## What to produce
Every line below is to be quoted exactly, with nothing added or dropped.

## Data shown
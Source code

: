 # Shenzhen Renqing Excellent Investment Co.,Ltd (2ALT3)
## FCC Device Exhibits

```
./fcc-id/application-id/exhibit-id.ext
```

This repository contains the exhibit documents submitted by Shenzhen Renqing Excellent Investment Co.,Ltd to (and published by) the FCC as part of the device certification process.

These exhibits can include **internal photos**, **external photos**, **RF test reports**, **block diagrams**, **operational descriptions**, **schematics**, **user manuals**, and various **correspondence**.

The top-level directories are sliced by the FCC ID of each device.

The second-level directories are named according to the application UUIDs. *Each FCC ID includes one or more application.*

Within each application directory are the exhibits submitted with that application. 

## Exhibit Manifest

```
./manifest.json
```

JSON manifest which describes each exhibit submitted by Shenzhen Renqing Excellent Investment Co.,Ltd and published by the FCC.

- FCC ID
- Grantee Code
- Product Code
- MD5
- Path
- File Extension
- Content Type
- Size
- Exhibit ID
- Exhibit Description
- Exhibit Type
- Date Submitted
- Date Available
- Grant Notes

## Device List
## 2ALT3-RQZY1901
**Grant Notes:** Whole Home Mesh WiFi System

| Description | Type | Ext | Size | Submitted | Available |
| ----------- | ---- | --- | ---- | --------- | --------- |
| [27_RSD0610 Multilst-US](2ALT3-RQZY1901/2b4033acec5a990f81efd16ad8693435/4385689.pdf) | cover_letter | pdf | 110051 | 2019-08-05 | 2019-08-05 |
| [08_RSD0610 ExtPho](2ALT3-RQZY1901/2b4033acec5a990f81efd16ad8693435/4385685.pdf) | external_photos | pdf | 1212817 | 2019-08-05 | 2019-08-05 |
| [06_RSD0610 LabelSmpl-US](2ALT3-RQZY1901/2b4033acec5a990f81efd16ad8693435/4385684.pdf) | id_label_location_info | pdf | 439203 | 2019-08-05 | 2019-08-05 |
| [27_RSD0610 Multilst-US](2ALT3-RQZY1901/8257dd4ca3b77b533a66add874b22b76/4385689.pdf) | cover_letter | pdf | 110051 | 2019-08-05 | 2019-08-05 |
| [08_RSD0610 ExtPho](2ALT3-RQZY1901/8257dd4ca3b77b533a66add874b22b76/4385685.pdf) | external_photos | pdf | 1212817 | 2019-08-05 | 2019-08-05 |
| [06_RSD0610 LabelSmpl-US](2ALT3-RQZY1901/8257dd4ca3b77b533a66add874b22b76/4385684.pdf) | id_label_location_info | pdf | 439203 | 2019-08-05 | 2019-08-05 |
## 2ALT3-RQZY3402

## Task response
Source code

: # Shenzhen Renqing Excellent Investment Co.,Ltd (2ALT3)
## FCC Device Exhibits

```
./fcc-id/application-id/exhibit-id.ext
```

This repository contains the exhibit documents submitted by Shenzhen Renqing Excellent Investment Co.,Ltd to (and published by) the FCC as part of the device certification process.

These exhibits can include **internal photos**, **external photos**, **RF test reports**, **block diagrams**, **operational descriptions**, **schematics**, **user manuals**, and various **correspondence**.

The top-level directories are sliced by the FCC ID of each device.

The second-level directories are named according to the application UUIDs. *Each FCC ID includes one or more application.*

Within each application directory are the exhibits submitted with that application. 

## Exhibit Manifest

```
./manifest.json
```

JSON manifest which describes each exhibit submitted by Shenzhen Renqing Excellent Investment Co.,Ltd and published by the FCC.

- FCC ID
- Grantee Code
- Product Code
- MD5
- Path
- File Extension
- Content Type
- Size
- Exhibit ID
- Exhibit Description
- Exhibit Type
- Date Submitted
- Date Available
- Grant Notes

## Device List
## 2ALT3-RQZY1901
**Grant Notes:** Whole Home Mesh WiFi System

| Description | Type | Ext | Size | Submitted | Available |
| ----------- | ---- | --- | ---- | --------- | --------- |
| [27_RSD0610 Multilst-US](2ALT3-RQZY1901/2b4033acec5a990f81efd16ad8693435/4385689.pdf) | cover_letter | pdf | 110051 | 2019-08-05 | 2019-08-05 |
| [08_RSD0610 ExtPho](2ALT3-RQZY1901/2b4033acec5a990f81efd16ad8693435/4385685.pdf) | external_photos | pdf | 1212817 | 2019-08-05 | 2019-08-05 |
| [06_RSD0610 LabelSmpl-US](2ALT3-RQZY1901/2b4033acec5a990f81efd16ad8693435/4385684.pdf) | id_label_location_info | pdf | 439203 | 2019-08-05 | 2019-08-05 |
| [27_RSD0610 Multilst-US](2ALT3-RQZY1901/8257dd4ca3b77b533a66add874b22b76/4385689.pdf) | cover_letter | pdf | 110051 | 2019-08-05 | 2019-08-05 |
| [08_RSD0610 ExtPho](2ALT3-RQZY1901/8257dd4ca3b77b533a66add874b22b76/4385685.pdf) | external_photos | pdf | 1212817 | 2019-08-05 | 2019-08-05 |
| [06_RSD0610 LabelSmpl-US](2ALT3-RQZY1901/8257dd4ca3b77b533a66add874b22b76/4385684.pdf) | id_label_location_info | pdf | 439203 | 2019-08-05 | 2019-08-05 |
## 2ALT3-RQZY3402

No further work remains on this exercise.